The Pelican, pp.208-209.

[Three Hundred Animals Contents]

   IS in bigness nearly equal to a swan; the colour of the body is white, inclining to a pink hue; the beak is straight and long, with a sharp hook at the end; the gullet or skin of the lower mandible is so capable of distension that it may be dilated as to contain fish to a great weight, and, some say, fifteen quarts of water. This pouch Providence has allowed to the bird that he may bring to his airy sufficient food for several days, and save himself the trouble of travelling through the air and watching and diving so often for his food. The legs are black and the four toes palmated. It is a very indolent, inactive, and inelegant bird, who often sits whole days and nights on rocks or branches of trees, motionless and in a melancholy posture, till the resistless stimulus of hunger spurs him away, and forces him to distant seas in search of his nourishment. 

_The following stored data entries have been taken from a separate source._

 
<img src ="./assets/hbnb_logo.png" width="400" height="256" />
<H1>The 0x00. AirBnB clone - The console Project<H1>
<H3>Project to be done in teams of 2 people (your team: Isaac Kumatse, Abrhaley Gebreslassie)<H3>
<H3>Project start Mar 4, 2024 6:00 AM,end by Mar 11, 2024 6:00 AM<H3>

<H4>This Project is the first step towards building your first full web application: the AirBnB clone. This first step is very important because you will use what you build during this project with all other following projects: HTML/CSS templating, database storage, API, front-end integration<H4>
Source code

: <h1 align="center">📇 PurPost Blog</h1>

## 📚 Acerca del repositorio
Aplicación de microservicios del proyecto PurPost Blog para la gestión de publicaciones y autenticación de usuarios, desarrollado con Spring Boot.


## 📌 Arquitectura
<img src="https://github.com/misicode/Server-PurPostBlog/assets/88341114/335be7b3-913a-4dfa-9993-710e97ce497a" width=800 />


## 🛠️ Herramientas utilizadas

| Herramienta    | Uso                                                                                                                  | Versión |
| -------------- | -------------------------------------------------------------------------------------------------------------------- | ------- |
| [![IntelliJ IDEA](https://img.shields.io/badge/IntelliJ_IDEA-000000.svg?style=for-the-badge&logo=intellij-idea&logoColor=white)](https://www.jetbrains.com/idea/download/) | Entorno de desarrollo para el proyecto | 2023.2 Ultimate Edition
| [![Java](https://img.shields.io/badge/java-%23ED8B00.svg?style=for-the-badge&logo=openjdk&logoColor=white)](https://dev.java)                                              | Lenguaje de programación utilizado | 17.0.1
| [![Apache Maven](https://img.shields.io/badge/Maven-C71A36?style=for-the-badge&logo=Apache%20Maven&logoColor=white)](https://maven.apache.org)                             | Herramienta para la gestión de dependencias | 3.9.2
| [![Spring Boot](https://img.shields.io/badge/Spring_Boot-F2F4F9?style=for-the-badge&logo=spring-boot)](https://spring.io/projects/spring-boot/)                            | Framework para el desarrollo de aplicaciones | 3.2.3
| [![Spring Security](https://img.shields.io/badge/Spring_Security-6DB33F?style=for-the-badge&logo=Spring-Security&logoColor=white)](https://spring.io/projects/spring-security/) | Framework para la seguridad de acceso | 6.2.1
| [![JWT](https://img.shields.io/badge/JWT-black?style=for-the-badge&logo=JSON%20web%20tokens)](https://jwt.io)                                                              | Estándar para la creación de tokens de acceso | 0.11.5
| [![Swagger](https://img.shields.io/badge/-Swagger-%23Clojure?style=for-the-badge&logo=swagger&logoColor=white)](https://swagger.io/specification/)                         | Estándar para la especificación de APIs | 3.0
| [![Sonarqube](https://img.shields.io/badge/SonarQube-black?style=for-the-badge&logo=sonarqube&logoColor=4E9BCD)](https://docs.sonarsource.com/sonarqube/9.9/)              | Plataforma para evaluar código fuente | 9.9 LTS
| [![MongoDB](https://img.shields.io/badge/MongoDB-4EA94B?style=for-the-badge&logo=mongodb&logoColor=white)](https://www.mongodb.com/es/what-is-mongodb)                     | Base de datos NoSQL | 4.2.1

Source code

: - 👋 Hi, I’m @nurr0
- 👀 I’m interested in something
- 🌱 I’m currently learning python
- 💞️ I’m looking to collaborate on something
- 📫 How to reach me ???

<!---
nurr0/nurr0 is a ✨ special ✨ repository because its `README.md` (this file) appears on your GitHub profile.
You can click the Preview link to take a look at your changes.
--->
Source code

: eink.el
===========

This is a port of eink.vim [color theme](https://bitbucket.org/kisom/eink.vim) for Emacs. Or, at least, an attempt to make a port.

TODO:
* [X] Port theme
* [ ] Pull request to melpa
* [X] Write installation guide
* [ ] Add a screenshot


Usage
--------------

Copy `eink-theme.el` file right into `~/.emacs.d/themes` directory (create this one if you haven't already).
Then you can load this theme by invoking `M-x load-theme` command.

   We have long indulged the idea that the Pelican was a fit emblem for maternal kindness and affection towards the young, but it happens that we are positively mistaken; for very few birds, if we except the ostrich, show less affection for their helpless offspring. It is with great reluctance that we deprive the bird of the honourable office of being a true symbol of charity, but as we intend to let no idea, ever so pleasing, intrude itself in the mind of our young readers, at the expense of truth, we must undeceive them, whenever we find an opportunity. This bird is often represented scratching her breast and feeding her young with the blood that gushes out of the wounds; and is used as a representation of the unspeakable goodness of him who shed his blood to redeem mankind. But all this has no other ground than the bird having been sometimes, though seldom, seen picking off the down of her breast to soften the nest of her young. However as this pious Pelican is generally painted or drawn more like an eagle than the bird of that name, we should not be surprised if the quality of the one had been transferred to the other, by some ancient and accidental mistake. 

   This bird is a native of Africa, and his flesh is coarse and ill-tasted; he is easily tamed and is often seen among other birds in travelling menageries at country-fairs; and does not seem to suffer much from the difference between his native climate and ours. He seems of gentle and docile habits when forced to comply with the unavoidable state of domesticity.